I miss the mints the San Jose Sharks hand out in the press box just before the end of the third period, and always wonder why they can’t give them to the players, too.
And while we’re still talking about food, I miss the Gramercy Tavern in New York, Neptune Oyster in Boston, the St. Paul Grill in Minnesota, and the taco truck in the parking lot a block from the Staples Center in Los Angeles, where at midnight on a weekday I had the best quesadilla of my life.
I miss Denver.
I miss road trips – as long as they’re not longer than a week and the itinerary isn’t Detroit-Columbus-Buffalo. In February. (Do those cities have internet?).
I miss going on TV with Dan Murphy, who is one of the most talented and funny people I have met, but don’t tell him because his head is already big enough and absurdly coiffed for a man his age. I’m jealous.
Actually, I miss finishing an intermission panel with Murph when we’ve had a good show, I stared at the wrong camera only twice, kept my eyes from darting nervously like I’d just broken parole, and my earpiece worked so that I didn’t have to turn to Daniel on live television and tell him I can’t hear a word he’s saying.
I also miss doing the final half-hour on post-game radio with Satiar Shah and friends, when I show up loopy and irreverent after filing my story on deadline to Sportsnet.ca.
For radio, I miss jumping up into the high chair in the Jim Robson Gondola, like I’m a kid climbing up for a haircut, and can never remember whether it’s Brendan Batchelor’s chair or analyst Corey Hirsch’s — and how small are they anyway that they need the chair that high?
I miss dinner on the road with Batchelor and Hirsch.
I miss giving Shah the gears whenever I arrive for my segment after a win and he’s talking about trading someone.
I miss the third-period rush of a close game, even if I’m not seeing most of it while writing because I know there’s no way I can create an 850-word column from scratch between 1010 pm and 1050 pm. And then I get back after a fly-by through dressing room, look at the irrelevant crap I wrote during the third period, and write an 850-word column from scratch.
I miss turning to Drance and Johnston during the third period and asking them what I missed, and knowing they’ll tell me. Reporters.

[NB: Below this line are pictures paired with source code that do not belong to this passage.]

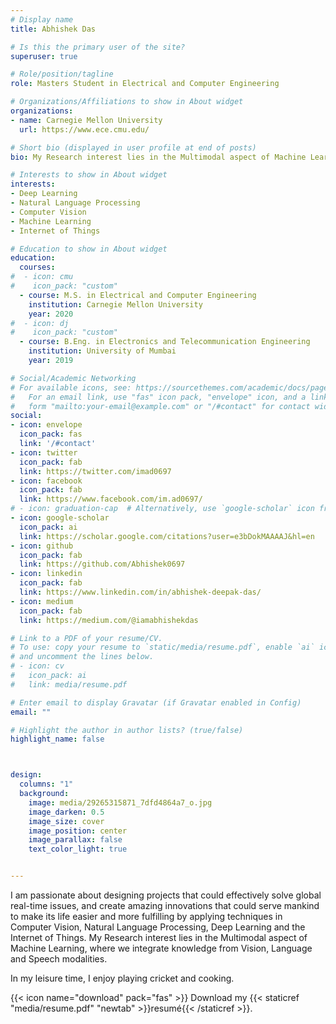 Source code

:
 ```yaml
---
# Display name
title: Abhishek Das

# Is this the primary user of the site?
superuser: true

# Role/position/tagline
role: Masters Student in Electrical and Computer Engineering

# Organizations/Affiliations to show in About widget
organizations:
- name: Carnegie Mellon University
  url: https://www.ece.cmu.edu/

# Short bio (displayed in user profile at end of posts)
bio: My Research interest lies in the Multimodal aspect of Machine Learning, where we integrate knowlegde from Vision, Language and Speech modalities.

# Interests to show in About widget
interests:
- Deep Learning
- Natural Language Processing
- Computer Vision
- Machine Learning
- Internet of Things

# Education to show in About widget
education:
  courses:
#  - icon: cmu
#    icon_pack: "custom"
  - course: M.S. in Electrical and Computer Engineering
    institution: Carnegie Mellon University
    year: 2020
#  - icon: dj
#    icon_pack: "custom"
  - course: B.Eng. in Electronics and Telecommunication Engineering
    institution: University of Mumbai
    year: 2019

# Social/Academic Networking
# For available icons, see: https://sourcethemes.com/academic/docs/page-builder/#icons
#   For an email link, use "fas" icon pack, "envelope" icon, and a link in the
#   form "mailto:your-email@example.com" or "/#contact" for contact widget.
social:
- icon: envelope
  icon_pack: fas
  link: '/#contact'
- icon: twitter
  icon_pack: fab
  link: https://twitter.com/imad0697
- icon: facebook
  icon_pack: fab
  link: https://www.facebook.com/im.ad0697/
# - icon: graduation-cap  # Alternatively, use `google-scholar` icon from `ai` icon pack
- icon: google-scholar
  icon_pack: ai
  link: https://scholar.google.com/citations?user=e3bDokMAAAAJ&hl=en
- icon: github
  icon_pack: fab
  link: https://github.com/Abhishek0697
- icon: linkedin
  icon_pack: fab
  link: https://www.linkedin.com/in/abhishek-deepak-das/
- icon: medium
  icon_pack: fab
  link: https://medium.com/@iamabhishekdas

# Link to a PDF of your resume/CV.
# To use: copy your resume to `static/media/resume.pdf`, enable `ai` icons in `params.toml`, 
# and uncomment the lines below.
# - icon: cv
#   icon_pack: ai
#   link: media/resume.pdf

# Enter email to display Gravatar (if Gravatar enabled in Config)
email: ""

# Highlight the author in author lists? (true/false)
highlight_name: false



design:
  columns: "1"
  background:
    image: media/29265315871_7dfd4864a7_o.jpg
    image_darken: 0.5
    image_size: cover
    image_position: center
    image_parallax: false
    text_color_light: true


---
```


I am passionate about designing projects that could effectively solve global real-time issues, and create amazing innovations that could serve mankind to make its life easier and more fulfilling by applying techniques in Computer Vision, Natural Language Processing, Deep Learning and the Internet of Things. My Research interest lies in the Multimodal aspect of Machine Learning, where we integrate knowledge from Vision, Language and Speech modalities.

In my leisure time, I enjoy playing cricket and cooking.

{{< icon name="download" pack="fas" >}} Download my {{< staticref "media/resume.pdf" "newtab" >}}resumé{{< /staticref >}}.
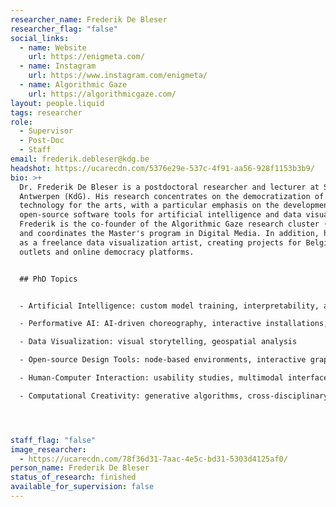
 ```yaml
---
researcher_name: Frederik De Bleser
researcher_flag: "false"
social_links:
  - name: Website
    url: https://enigmeta.com/
  - name: Instagram
    url: https://www.instagram.com/enigmeta/
  - name: Algorithmic Gaze
    url: https://algorithmicgaze.com/
layout: people.liquid
tags: researcher
role:
  - Supervisor
  - Post-Doc
  - Staff
email: frederik.debleser@kdg.be
headshot: https://ucarecdn.com/5376e29e-537c-4f91-aa56-928f1153b3b9/
bio: >+
  Dr. Frederik De Bleser is a postdoctoral researcher and lecturer at Sint Lucas
  Antwerpen (KdG). His research concentrates on the democratization of
  technology for the arts, with a particular emphasis on the development of
  open-source software tools for artificial intelligence and data visualization.
  Frederik is the co-founder of the Algorithmic Gaze research cluster (SLARG)
  and coordinates the Master's program in Digital Media. In addition, he works
  as a freelance data visualization artist, creating projects for Belgian news
  outlets and online democracy platforms.


  ## PhD Topics


  - Artificial Intelligence: custom model training, interpretability, algorithmic bias

  - Performative AI: AI-driven choreography, interactive installations, embodied AI

  - Data Visualization: visual storytelling, geospatial analysis

  - Open-source Design Tools: node-based environments, interactive graphics

  - Human-Computer Interaction: usability studies, multimodal interfaces

  - Computational Creativity: generative algorithms, cross-disciplinary research




staff_flag: "false"
image_researcher:
  - https://ucarecdn.com/78f36d31-7aac-4e5c-bd31-5303d4125af0/
person_name: Frederik De Bleser
status_of_research: finished
available_for_supervision: false
---
```

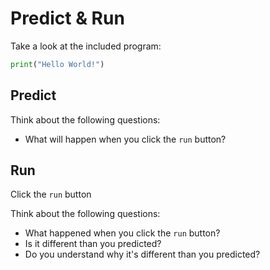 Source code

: # Predict & Run

Take a look at the included program:

```py
print("Hello World!")
```

## Predict

Think about the following questions:

- What will happen when you click the `run` button?

## Run

Click the `run` button

Think about the following questions:

- What happened when you click the `run` button?
- Is it different than you predicted?
- Do you understand why it's different than you predicted?
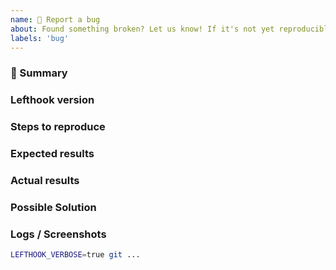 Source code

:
 ```yaml
---
name: 🐞 Report a bug
about: Found something broken? Let us know! If it's not yet reproducible, please `Ask a question` instead.
labels: 'bug'
---
```


### :wrench: Summary

<!-- A brief summary of the problem. -->

### Lefthook version

<!-- The result of `lefthook version -f` -->

### Steps to reproduce

<!-- All bug reports should include detailed steps to reproduce -->

### Expected results

<!-- Outline what you expected to see -->

### Actual results

<!-- Outline the actual results -->

### Possible Solution

<!--- Optionally suggest a fix or reason for the bug -->

### Logs / Screenshots

<!--- If the error can be reproduced via GUI or CLI command, please send the logs. Make sure you have set LEFTHOOK_VERBOSE=true before running the command -->

```bash
LEFTHOOK_VERBOSE=true git ...
```
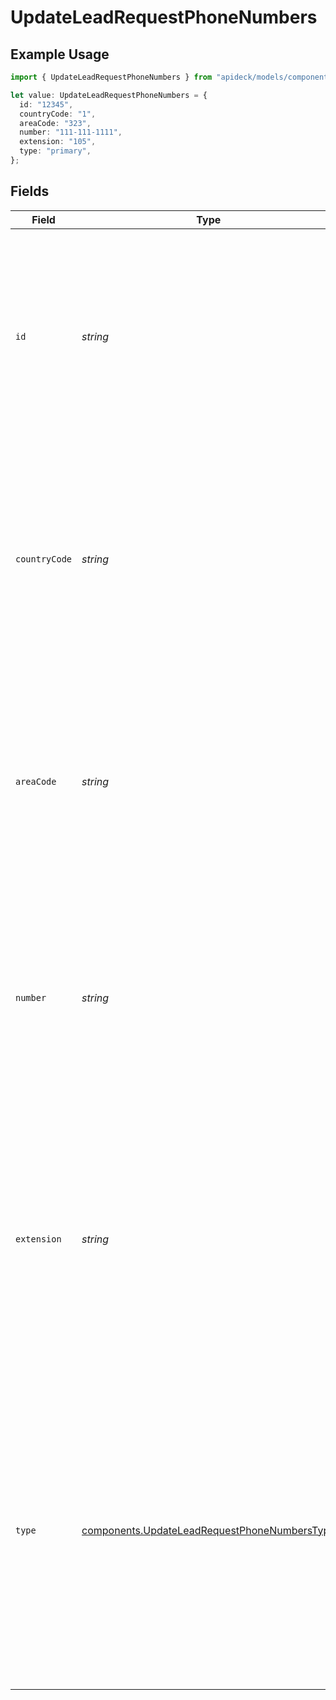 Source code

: # UpdateLeadRequestPhoneNumbers

## Example Usage

```typescript
import { UpdateLeadRequestPhoneNumbers } from "apideck/models/components";

let value: UpdateLeadRequestPhoneNumbers = {
  id: "12345",
  countryCode: "1",
  areaCode: "323",
  number: "111-111-1111",
  extension: "105",
  type: "primary",
};
```

## Fields

| Field                                                                                                                                                                                                                                                                                                                          | Type                                                                                                                                                                                                                                                                                                                           | Required                                                                                                                                                                                                                                                                                                                       | Description                                                                                                                                                                                                                                                                                                                    | Example                                                                                                                                                                                                                                                                                                                        |
| ------------------------------------------------------------------------------------------------------------------------------------------------------------------------------------------------------------------------------------------------------------------------------------------------------------------------------ | ------------------------------------------------------------------------------------------------------------------------------------------------------------------------------------------------------------------------------------------------------------------------------------------------------------------------------ | ------------------------------------------------------------------------------------------------------------------------------------------------------------------------------------------------------------------------------------------------------------------------------------------------------------------------------ | ------------------------------------------------------------------------------------------------------------------------------------------------------------------------------------------------------------------------------------------------------------------------------------------------------------------------------ | ------------------------------------------------------------------------------------------------------------------------------------------------------------------------------------------------------------------------------------------------------------------------------------------------------------------------------ |
| `id`                                                                                                                                                                                                                                                                                                                           | *string*                                                                                                                                                                                                                                                                                                                       | :heavy_minus_sign:                                                                                                                                                                                                                                                                                                             | A unique identifier for each phone number entry. This ID is used to distinguish between different phone numbers associated with the lead, facilitating precise updates or deletions of specific numbers.                                                                                                                       | 12345                                                                                                                                                                                                                                                                                                                          |
| `countryCode`                                                                                                                                                                                                                                                                                                                  | *string*                                                                                                                                                                                                                                                                                                                       | :heavy_minus_sign:                                                                                                                                                                                                                                                                                                             | The international dialing code for the phone number, such as '+1' for the United States. This property ensures that phone numbers are formatted correctly for international dialing, which is crucial for global communication with leads.                                                                                     | 1                                                                                                                                                                                                                                                                                                                              |
| `areaCode`                                                                                                                                                                                                                                                                                                                     | *string*                                                                                                                                                                                                                                                                                                                       | :heavy_minus_sign:                                                                                                                                                                                                                                                                                                             | The regional area code for the phone number, such as '323' for Los Angeles. Including the area code helps in accurately routing calls within specific geographic regions, enhancing local communication efforts.                                                                                                               | 323                                                                                                                                                                                                                                                                                                                            |
| `number`                                                                                                                                                                                                                                                                                                                       | *string*                                                                                                                                                                                                                                                                                                                       | :heavy_check_mark:                                                                                                                                                                                                                                                                                                             | The main phone number associated with the lead, excluding the country and area codes. This property is required to ensure that there is a valid contact number for the lead, which is essential for direct communication.                                                                                                      | 111-111-1111                                                                                                                                                                                                                                                                                                                   |
| `extension`                                                                                                                                                                                                                                                                                                                    | *string*                                                                                                                                                                                                                                                                                                                       | :heavy_minus_sign:                                                                                                                                                                                                                                                                                                             | The extension number associated with the lead's phone number. This property allows for more precise contact information, especially in organizations with multiple internal lines. It should be a numeric string, if applicable, to ensure correct routing of calls within a business environment.                             | 105                                                                                                                                                                                                                                                                                                                            |
| `type`                                                                                                                                                                                                                                                                                                                         | [components.UpdateLeadRequestPhoneNumbersType](../../models/components/updateleadrequestphonenumberstype.md)                                                                                                                                                                                                                   | :heavy_minus_sign:                                                                                                                                                                                                                                                                                                             | Specifies the category of the phone number, such as 'mobile', 'home', or 'work'. This helps in identifying the context in which the phone number is used, aiding in more personalized communication strategies. The value should be a predefined string that matches one of the accepted phone number types in the CRM system. | primary                                                                                                                                                                                                                                                                                                                        |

I miss games in other time zones when I have more time to write.
I miss my Mac laptop.
Dressing rooms post-game are way different than dressing rooms after practice. But I miss having the chance to have actual conversations with players, Brock Boeser updating me on his Dad, and Troy Stecher telling me about growing up in Richmond (where I’m from), and Pettersson explaining something about his shot, and Beagle, Tyler Myers and Brandon Sutter talking about whatever they want because they’ve seen things.
I miss rare, gratifying moments like when Markstrom, not long after his Dad died, thanked me for a column I wrote because it meant a lot to his Mom.
I even miss when players confront me about something they didn’t like that I wrote or said — like Myers did recently — because it means they care. And it’s way healthier than simmering on that anger until it poisons you. Relationships.
I miss stealing a gum from the dressing-room drawer even if it’s not really stealing since I always ask/tell a Canucks employee and, after the morning coffee, it’s for everyone’s good.
I miss the smell of the rink, the sound the puck makes rattling around the boards, the elegant, flowing trails cut by skates into fresh ice, the hellacious clack of a puck off the glass, and the base-drum thud of it against a goalie’s pad.
Even though it’s obvious which one is more important, I miss when 7 pm meant cheering hockey players instead of heath-care workers.
I miss when only goalies wore masks, when everyone could come together with health and hope to watch a simple hockey game, and no one was in danger of dying.
There is nothing else in this world like all of that.